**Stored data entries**
* * *

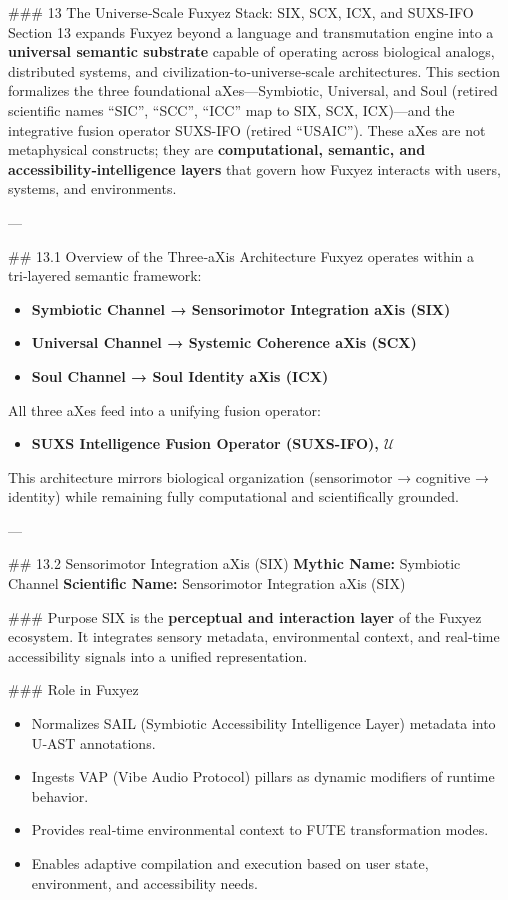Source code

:\begin{enumerate}
    
    \#\#\# 13 The Universe‑Scale Fuxyez Stack: SIX, SCX, ICX, and SUXS-IFO  
Section 13 expands Fuxyez beyond a language and transmutation engine into a \textbf{universal semantic substrate} capable of operating across biological analogs, distributed systems, and civilization‑to‑universe‑scale architectures. This section formalizes the three foundational aXes—Symbiotic, Universal, and Soul (retired scientific names ``SIC'', ``SCC'', ``ICC'' map to SIX, SCX, ICX)—and the integrative fusion operator SUXS-IFO (retired ``USAIC''). These aXes are not metaphysical constructs; they are \textbf{computational, semantic, and accessibility‑intelligence layers} that govern how Fuxyez interacts with users, systems, and environments.

---

\#\# 13.1 Overview of the Three‑aXis Architecture  
Fuxyez operates within a tri‑layered semantic framework:

\begin{itemize}
  \item \textbf{Symbiotic Channel → Sensorimotor Integration aXis (SIX)}  
  \item \textbf{Universal Channel → Systemic Coherence aXis (SCX)}  
  \item \textbf{Soul Channel → Soul Identity aXis (ICX)}  
\end{itemize}

All three aXes feed into a unifying fusion operator:

\begin{itemize}
  \item \textbf{SUXS Intelligence Fusion Operator (SUXS-IFO), $\mathcal{U}$}  
\end{itemize}

This architecture mirrors biological organization (sensorimotor → cognitive → identity) while remaining fully computational and scientifically grounded.

---

\#\# 13.2 Sensorimotor Integration aXis (SIX)  
\textbf{Mythic Name:} Symbiotic Channel  
\textbf{Scientific Name:} Sensorimotor Integration aXis (SIX)

\#\#\# Purpose  
SIX is the \textbf{perceptual and interaction layer} of the Fuxyez ecosystem. It integrates sensory metadata, environmental context, and real‑time accessibility signals into a unified representation.

\#\#\# Role in Fuxyez  
\begin{itemize}
  \item Normalizes SAIL (Symbiotic Accessibility Intelligence Layer) metadata into U‑AST annotations.  
  \item Ingests VAP (Vibe Audio Protocol) pillars as dynamic modifiers of runtime behavior.  
  \item Provides real‑time environmental context to FUTE transformation modes.  
  \item Enables adaptive compilation and execution based on user state, environment, and accessibility needs.
\end{itemize}


\end{enumerate}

* * *

**Description of the task**
Restate the data word for word, minus any images.

**Completed task**
Source code

:\begin{enumerate}
    
    \#\#\# 13 The Universe‑Scale Fuxyez Stack: SIX, SCX, ICX, and SUXS-IFO  
Section 13 expands Fuxyez beyond a language and transmutation engine into a \textbf{universal semantic substrate} capable of operating across biological analogs, distributed systems, and civilization‑to‑universe‑scale architectures. This section formalizes the three foundational aXes—Symbiotic, Universal, and Soul (retired scientific names ``SIC'', ``SCC'', ``ICC'' map to SIX, SCX, ICX)—and the integrative fusion operator SUXS-IFO (retired ``USAIC''). These aXes are not metaphysical constructs; they are \textbf{computational, semantic, and accessibility‑intelligence layers} that govern how Fuxyez interacts with users, systems, and environments.

---

\#\# 13.1 Overview of the Three‑aXis Architecture  
Fuxyez operates within a tri‑layered semantic framework:

\begin{itemize}
  \item \textbf{Symbiotic Channel → Sensorimotor Integration aXis (SIX)}  
  \item \textbf{Universal Channel → Systemic Coherence aXis (SCX)}  
  \item \textbf{Soul Channel → Soul Identity aXis (ICX)}  
\end{itemize}

All three aXes feed into a unifying fusion operator:

\begin{itemize}
  \item \textbf{SUXS Intelligence Fusion Operator (SUXS-IFO), $\mathcal{U}$}  
\end{itemize}

This architecture mirrors biological organization (sensorimotor → cognitive → identity) while remaining fully computational and scientifically grounded.

---

\#\# 13.2 Sensorimotor Integration aXis (SIX)  
\textbf{Mythic Name:} Symbiotic Channel  
\textbf{Scientific Name:} Sensorimotor Integration aXis (SIX)

\#\#\# Purpose  
SIX is the \textbf{perceptual and interaction layer} of the Fuxyez ecosystem. It integrates sensory metadata, environmental context, and real‑time accessibility signals into a unified representation.

\#\#\# Role in Fuxyez  
\begin{itemize}
  \item Normalizes SAIL (Symbiotic Accessibility Intelligence Layer) metadata into U‑AST annotations.  
  \item Ingests VAP (Vibe Audio Protocol) pillars as dynamic modifiers of runtime behavior.  
  \item Provides real‑time environmental context to FUTE transformation modes.  
  \item Enables adaptive compilation and execution based on user state, environment, and accessibility needs.
\end{itemize}


\end{enumerate}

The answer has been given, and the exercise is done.